Le Sezioni Unite sanciscono la legittimità del mutuo c.d. solutorio
Le Sezioni Unite sanciscono la legittimità del mutuo c.d. solutorio
Avv. Alice Schiavon
La Corte di Cassazione a Sezioni Unite è intervenuta con la sentenza n. 5841 del 5 marzo 2025, qui in commento, a dirimere il contrasto giurisprudenziale in tema di validità del mutuo c.d. solutorio, vale a dire utilizzato dal mutuatario per ripianare precedenti passività nei confronti dello stesso istituto di credito mutuante, confermando l’orientamento ampiamente maggioritario della giurisprudenza che ne riconosceva la validità e la sua natura di titolo esecutivo.
La Suprema Corte riconosce che il requisito della acquisizione della disponibilità giuridica della somma (c.d. traditio) deve ritenersi soddisfatto dall’accredito della somma sul conto corrente del mutuatario, a nulla rilevando che lo stesso conto corrente presenti un saldo attivo o passivo al momento dell’accredito. Parimenti tale disponibilità è realizzata tramite la contestuale operazione di giroconto – che non richiede necessariamente un distanziamento temporale – con cui si vada ad estinguere le pregresse passività.
Le Sezioni Unite avvalorano l’orientamento già espresso dalla recente giurisprudenza (cfr. Cass. n. 23149 del 2022) secondo cui la circostanza che l’operazione si risolva in una mera annotazione contabile, o “operazione di giro”, non autorizza a ritenere che tale operazione sia fittizia o solo apparente, considerato che, in epoca di moneta elettronica, spesso qualsiasi atto solutorio si riduce ad una “mera partita contabile”.

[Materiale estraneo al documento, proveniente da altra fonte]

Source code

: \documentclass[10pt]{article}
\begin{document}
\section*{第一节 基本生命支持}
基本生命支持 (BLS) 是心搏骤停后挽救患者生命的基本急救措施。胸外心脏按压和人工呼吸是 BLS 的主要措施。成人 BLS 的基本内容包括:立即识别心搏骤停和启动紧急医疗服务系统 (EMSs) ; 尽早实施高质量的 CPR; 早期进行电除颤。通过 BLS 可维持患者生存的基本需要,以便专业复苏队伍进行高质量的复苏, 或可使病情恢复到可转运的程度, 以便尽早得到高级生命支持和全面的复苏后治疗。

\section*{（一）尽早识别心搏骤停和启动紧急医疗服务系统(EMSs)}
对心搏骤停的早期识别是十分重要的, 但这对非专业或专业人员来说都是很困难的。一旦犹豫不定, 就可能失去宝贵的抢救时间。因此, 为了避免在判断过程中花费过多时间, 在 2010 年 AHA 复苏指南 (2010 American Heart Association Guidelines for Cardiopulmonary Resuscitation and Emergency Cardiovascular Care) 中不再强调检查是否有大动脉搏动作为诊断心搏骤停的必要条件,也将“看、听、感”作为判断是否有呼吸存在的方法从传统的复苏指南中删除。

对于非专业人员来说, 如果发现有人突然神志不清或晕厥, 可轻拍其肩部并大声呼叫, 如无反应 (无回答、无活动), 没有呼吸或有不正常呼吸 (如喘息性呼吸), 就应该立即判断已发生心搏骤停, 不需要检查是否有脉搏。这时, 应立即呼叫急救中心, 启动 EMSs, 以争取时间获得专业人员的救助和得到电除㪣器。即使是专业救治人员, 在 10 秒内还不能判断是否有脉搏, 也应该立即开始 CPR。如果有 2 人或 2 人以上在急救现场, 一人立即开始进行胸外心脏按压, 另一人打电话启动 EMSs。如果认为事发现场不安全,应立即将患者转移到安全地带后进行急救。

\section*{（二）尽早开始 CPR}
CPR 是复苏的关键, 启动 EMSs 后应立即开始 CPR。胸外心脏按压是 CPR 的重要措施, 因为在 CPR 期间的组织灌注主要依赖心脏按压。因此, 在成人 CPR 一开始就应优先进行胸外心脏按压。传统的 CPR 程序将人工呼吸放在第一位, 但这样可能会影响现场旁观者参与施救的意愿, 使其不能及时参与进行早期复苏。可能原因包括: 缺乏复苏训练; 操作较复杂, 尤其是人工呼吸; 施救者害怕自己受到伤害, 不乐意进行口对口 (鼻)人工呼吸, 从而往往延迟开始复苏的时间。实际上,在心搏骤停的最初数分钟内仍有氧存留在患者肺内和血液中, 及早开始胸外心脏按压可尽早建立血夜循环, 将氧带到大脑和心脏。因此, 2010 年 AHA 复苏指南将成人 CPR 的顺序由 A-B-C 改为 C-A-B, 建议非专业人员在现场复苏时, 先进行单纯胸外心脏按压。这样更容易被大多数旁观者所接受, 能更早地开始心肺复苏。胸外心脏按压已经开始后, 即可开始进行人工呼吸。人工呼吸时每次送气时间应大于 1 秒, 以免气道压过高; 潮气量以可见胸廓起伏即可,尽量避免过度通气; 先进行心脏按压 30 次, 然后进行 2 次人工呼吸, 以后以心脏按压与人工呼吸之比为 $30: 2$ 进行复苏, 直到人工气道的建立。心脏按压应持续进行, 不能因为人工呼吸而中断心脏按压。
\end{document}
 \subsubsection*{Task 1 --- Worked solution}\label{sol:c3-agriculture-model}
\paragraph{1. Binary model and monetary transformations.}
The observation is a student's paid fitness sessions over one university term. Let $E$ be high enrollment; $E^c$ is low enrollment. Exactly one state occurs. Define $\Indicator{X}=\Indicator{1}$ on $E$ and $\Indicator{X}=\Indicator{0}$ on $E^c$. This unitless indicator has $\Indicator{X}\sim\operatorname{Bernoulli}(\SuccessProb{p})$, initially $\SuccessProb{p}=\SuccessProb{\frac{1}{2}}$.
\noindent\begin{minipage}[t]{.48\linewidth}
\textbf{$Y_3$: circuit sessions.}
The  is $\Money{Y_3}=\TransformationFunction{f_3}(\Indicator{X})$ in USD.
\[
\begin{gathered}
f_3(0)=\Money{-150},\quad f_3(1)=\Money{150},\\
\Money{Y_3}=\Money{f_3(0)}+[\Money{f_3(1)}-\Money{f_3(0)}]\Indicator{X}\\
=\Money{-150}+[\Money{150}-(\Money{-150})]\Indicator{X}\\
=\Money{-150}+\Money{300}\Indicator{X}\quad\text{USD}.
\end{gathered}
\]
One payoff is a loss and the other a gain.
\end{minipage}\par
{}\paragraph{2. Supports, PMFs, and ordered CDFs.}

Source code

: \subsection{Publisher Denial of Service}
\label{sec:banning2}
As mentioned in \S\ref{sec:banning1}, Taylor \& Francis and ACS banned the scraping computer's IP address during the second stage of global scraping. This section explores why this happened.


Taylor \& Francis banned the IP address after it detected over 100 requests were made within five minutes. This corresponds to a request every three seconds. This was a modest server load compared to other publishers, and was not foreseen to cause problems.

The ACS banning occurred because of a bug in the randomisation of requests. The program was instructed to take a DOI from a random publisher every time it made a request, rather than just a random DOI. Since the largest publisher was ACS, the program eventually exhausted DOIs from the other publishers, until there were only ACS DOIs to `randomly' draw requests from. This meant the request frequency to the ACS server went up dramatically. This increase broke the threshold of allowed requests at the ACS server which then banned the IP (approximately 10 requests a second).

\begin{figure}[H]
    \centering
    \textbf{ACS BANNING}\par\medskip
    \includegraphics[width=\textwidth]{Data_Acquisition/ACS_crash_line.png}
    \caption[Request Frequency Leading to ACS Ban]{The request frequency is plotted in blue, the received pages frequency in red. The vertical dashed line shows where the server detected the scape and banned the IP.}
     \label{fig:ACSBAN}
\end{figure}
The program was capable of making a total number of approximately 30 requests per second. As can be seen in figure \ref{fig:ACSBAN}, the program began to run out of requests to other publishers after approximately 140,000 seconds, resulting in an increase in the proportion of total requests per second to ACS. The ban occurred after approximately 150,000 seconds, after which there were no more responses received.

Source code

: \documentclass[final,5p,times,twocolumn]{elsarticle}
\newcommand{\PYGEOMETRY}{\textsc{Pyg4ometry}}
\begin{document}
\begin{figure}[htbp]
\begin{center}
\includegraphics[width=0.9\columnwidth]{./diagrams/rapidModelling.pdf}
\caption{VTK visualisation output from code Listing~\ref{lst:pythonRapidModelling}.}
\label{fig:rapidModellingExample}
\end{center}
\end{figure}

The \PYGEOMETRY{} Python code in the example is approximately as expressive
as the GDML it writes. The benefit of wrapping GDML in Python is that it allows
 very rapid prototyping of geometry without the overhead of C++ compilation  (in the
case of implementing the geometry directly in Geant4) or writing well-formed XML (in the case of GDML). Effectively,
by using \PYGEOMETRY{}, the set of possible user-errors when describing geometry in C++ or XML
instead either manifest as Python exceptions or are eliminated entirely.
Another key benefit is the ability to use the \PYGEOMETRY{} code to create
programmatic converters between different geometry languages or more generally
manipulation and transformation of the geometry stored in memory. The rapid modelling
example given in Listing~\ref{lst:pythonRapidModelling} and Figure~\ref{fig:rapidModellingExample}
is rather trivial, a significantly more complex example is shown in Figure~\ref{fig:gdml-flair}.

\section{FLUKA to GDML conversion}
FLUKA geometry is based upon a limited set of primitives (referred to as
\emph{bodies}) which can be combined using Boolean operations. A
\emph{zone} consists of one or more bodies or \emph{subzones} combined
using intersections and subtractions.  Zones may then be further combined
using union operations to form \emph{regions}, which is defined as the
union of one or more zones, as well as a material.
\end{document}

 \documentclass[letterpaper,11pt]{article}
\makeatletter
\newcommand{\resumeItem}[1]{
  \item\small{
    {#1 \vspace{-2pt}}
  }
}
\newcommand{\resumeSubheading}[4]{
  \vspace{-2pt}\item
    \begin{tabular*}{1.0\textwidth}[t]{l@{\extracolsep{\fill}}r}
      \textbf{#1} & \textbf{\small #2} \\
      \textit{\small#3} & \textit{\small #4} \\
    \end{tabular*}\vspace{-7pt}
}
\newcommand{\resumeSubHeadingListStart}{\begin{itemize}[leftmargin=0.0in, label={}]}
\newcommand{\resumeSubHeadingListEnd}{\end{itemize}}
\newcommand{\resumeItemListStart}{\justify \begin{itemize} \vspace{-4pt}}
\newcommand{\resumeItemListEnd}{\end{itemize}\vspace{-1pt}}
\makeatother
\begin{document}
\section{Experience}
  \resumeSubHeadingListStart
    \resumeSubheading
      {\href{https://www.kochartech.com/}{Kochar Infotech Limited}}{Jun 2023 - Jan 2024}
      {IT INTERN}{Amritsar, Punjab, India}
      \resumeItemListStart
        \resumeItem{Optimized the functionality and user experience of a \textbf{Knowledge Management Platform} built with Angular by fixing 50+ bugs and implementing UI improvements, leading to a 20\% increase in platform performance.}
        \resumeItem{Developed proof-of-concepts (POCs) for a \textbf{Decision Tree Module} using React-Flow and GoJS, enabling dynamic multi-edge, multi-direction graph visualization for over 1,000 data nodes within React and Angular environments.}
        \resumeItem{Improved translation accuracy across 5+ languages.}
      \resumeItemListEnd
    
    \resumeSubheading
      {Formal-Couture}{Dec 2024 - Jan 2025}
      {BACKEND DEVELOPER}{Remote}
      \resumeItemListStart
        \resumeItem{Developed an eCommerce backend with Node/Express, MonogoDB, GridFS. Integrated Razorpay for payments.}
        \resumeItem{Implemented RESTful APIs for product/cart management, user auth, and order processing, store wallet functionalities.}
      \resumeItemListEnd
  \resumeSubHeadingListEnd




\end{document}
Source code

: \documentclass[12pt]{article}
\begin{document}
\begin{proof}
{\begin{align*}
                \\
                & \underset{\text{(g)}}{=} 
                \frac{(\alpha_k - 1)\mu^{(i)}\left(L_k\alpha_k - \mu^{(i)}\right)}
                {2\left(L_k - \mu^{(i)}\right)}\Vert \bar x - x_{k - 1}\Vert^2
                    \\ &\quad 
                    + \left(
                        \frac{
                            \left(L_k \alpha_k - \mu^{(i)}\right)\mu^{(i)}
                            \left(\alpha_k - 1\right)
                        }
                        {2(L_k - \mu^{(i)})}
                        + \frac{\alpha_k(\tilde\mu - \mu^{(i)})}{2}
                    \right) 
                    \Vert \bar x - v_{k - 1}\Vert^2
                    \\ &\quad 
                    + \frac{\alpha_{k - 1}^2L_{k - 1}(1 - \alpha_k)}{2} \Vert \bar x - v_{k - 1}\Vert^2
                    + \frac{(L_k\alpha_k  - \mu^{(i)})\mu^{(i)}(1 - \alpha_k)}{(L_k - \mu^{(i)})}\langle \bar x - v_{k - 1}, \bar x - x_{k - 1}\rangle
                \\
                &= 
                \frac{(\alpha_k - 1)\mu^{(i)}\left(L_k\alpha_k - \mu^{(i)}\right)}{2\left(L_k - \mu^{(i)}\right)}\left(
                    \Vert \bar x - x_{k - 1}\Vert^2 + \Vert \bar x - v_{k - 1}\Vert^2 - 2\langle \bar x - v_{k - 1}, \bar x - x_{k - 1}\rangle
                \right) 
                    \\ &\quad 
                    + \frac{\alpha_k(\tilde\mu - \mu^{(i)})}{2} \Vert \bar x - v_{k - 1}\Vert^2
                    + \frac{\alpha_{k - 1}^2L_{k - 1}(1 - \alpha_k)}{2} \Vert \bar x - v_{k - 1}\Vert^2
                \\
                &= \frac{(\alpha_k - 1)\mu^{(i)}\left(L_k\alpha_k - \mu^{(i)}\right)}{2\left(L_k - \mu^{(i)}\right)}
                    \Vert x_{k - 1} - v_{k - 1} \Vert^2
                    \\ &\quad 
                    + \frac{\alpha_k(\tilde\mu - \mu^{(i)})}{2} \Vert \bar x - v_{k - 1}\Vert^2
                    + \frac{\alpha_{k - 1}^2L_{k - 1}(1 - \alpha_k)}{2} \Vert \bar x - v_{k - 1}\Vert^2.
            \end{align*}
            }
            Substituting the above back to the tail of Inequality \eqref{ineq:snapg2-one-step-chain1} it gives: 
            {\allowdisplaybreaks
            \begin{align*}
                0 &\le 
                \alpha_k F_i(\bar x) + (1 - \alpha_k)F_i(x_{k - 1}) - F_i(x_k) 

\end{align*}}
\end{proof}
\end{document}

Con l’accredito della somma, il mutuo deve ritenersi, pertanto, perfettamente concluso, e la disponibilità della somma deve considerarsi effettivamente conseguita dal mutuatario, a prescindere dal successivo (anche se cronologicamente contestuale) impiego delle somme a ripianamento di passività, “la cui destinazione è manifestazione di un differente interesse che sorregge un atto ulteriore, autonomo benché ovviamente dipendente dal primo, in quanto proprio dal primo reso possibile”.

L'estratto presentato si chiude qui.